■ **EXERCISE DIRECTIONS**:
Please transcribe all of the entries exactly, leaving out any images.
(Beginning of SUPPLIED ENTRIES)
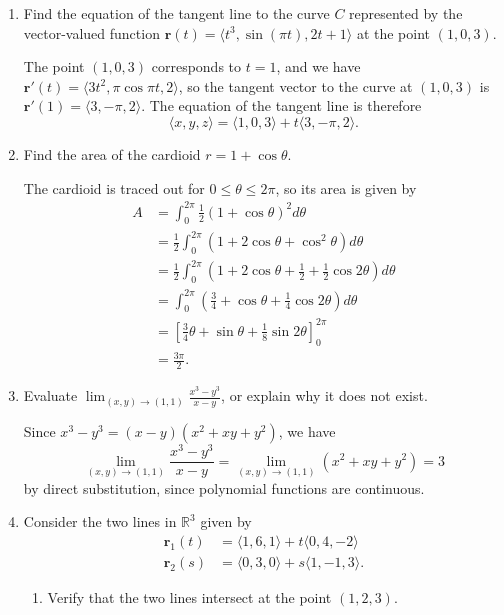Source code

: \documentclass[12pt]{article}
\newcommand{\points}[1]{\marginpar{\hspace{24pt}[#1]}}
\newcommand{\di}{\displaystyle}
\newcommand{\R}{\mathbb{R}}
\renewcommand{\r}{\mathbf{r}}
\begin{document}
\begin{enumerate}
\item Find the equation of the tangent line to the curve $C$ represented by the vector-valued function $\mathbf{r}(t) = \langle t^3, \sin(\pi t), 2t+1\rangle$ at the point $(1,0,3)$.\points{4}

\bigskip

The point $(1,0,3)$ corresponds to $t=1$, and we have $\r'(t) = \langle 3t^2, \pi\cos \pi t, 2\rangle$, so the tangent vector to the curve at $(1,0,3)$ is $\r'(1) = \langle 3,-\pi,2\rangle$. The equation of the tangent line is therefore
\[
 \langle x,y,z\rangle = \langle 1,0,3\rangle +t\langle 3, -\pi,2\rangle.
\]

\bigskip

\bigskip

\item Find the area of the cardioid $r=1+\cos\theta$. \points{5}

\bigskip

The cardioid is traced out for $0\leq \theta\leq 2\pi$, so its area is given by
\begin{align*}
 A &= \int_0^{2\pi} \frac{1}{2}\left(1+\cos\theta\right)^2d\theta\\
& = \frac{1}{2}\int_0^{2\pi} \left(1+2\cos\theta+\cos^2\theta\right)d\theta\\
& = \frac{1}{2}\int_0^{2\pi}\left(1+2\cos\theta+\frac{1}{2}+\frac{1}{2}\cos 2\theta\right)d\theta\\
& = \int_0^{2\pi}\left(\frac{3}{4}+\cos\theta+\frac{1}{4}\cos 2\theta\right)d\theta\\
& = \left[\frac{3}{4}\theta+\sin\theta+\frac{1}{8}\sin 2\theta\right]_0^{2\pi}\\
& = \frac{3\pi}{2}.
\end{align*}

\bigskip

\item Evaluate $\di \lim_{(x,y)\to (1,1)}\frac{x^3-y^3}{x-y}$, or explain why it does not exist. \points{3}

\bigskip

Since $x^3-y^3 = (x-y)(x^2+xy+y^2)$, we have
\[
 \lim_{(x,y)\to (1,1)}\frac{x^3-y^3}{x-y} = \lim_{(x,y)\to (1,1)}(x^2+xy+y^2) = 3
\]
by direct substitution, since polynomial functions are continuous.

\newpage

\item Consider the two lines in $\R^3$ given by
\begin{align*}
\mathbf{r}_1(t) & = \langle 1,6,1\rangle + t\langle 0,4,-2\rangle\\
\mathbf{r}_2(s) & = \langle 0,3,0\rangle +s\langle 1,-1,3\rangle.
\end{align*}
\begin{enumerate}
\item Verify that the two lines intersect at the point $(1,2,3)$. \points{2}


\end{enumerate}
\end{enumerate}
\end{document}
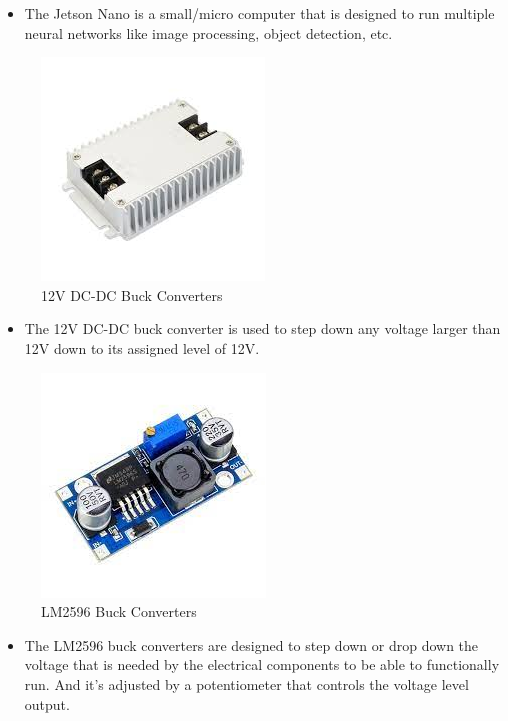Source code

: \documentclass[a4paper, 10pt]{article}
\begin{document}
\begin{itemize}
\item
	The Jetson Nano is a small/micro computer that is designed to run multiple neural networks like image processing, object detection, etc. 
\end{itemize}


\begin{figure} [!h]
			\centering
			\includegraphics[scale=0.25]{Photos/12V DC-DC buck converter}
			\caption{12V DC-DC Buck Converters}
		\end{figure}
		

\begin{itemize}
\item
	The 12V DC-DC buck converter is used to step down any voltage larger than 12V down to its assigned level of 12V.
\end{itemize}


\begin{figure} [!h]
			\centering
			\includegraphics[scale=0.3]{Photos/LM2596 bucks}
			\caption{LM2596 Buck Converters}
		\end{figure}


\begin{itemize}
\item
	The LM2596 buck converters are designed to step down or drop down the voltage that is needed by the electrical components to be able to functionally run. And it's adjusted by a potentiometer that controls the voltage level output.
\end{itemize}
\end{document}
(End of SUPPLIED ENTRIES)
■ **ANSWER SECTION**:
Source code

: \documentclass[12pt]{article}
\newcommand{\points}[1]{\marginpar{\hspace{24pt}[#1]}}
\newcommand{\di}{\displaystyle}
\newcommand{\R}{\mathbb{R}}
\renewcommand{\r}{\mathbf{r}}
\begin{document}
\begin{enumerate}
\item Find the equation of the tangent line to the curve $C$ represented by the vector-valued function $\mathbf{r}(t) = \langle t^3, \sin(\pi t), 2t+1\rangle$ at the point $(1,0,3)$.\points{4}

\bigskip

The point $(1,0,3)$ corresponds to $t=1$, and we have $\r'(t) = \langle 3t^2, \pi\cos \pi t, 2\rangle$, so the tangent vector to the curve at $(1,0,3)$ is $\r'(1) = \langle 3,-\pi,2\rangle$. The equation of the tangent line is therefore
\[
 \langle x,y,z\rangle = \langle 1,0,3\rangle +t\langle 3, -\pi,2\rangle.
\]

\bigskip

\bigskip

\item Find the area of the cardioid $r=1+\cos\theta$. \points{5}

\bigskip

The cardioid is traced out for $0\leq \theta\leq 2\pi$, so its area is given by
\begin{align*}
 A &= \int_0^{2\pi} \frac{1}{2}\left(1+\cos\theta\right)^2d\theta\\
& = \frac{1}{2}\int_0^{2\pi} \left(1+2\cos\theta+\cos^2\theta\right)d\theta\\
& = \frac{1}{2}\int_0^{2\pi}\left(1+2\cos\theta+\frac{1}{2}+\frac{1}{2}\cos 2\theta\right)d\theta\\
& = \int_0^{2\pi}\left(\frac{3}{4}+\cos\theta+\frac{1}{4}\cos 2\theta\right)d\theta\\
& = \left[\frac{3}{4}\theta+\sin\theta+\frac{1}{8}\sin 2\theta\right]_0^{2\pi}\\
& = \frac{3\pi}{2}.
\end{align*}

\bigskip

\item Evaluate $\di \lim_{(x,y)\to (1,1)}\frac{x^3-y^3}{x-y}$, or explain why it does not exist. \points{3}

\bigskip

Since $x^3-y^3 = (x-y)(x^2+xy+y^2)$, we have
\[
 \lim_{(x,y)\to (1,1)}\frac{x^3-y^3}{x-y} = \lim_{(x,y)\to (1,1)}(x^2+xy+y^2) = 3
\]
by direct substitution, since polynomial functions are continuous.

\newpage

\item Consider the two lines in $\R^3$ given by
\begin{align*}
\mathbf{r}_1(t) & = \langle 1,6,1\rangle + t\langle 0,4,-2\rangle\\
\mathbf{r}_2(s) & = \langle 0,3,0\rangle +s\langle 1,-1,3\rangle.
\end{align*}
\begin{enumerate}
\item Verify that the two lines intersect at the point $(1,2,3)$. \points{2}


\end{enumerate}
\end{enumerate}
\end{document}
Source code

: \documentclass[a4paper, 10pt]{article}
\begin{document}
\begin{itemize}
\item
	The Jetson Nano is a small/micro computer that is designed to run multiple neural networks like image processing, object detection, etc. 
\end{itemize}


\begin{figure} [!h]
			\centering
			\includegraphics[scale=0.25]{Photos/12V DC-DC buck converter}
			\caption{12V DC-DC Buck Converters}
		\end{figure}
		

\begin{itemize}
\item
	The 12V DC-DC buck converter is used to step down any voltage larger than 12V down to its assigned level of 12V.
\end{itemize}


\begin{figure} [!h]
			\centering
			\includegraphics[scale=0.3]{Photos/LM2596 bucks}
			\caption{LM2596 Buck Converters}
		\end{figure}


\begin{itemize}
\item
	The LM2596 buck converters are designed to step down or drop down the voltage that is needed by the electrical components to be able to functionally run. And it's adjusted by a potentiometer that controls the voltage level output.
\end{itemize}
\end{document}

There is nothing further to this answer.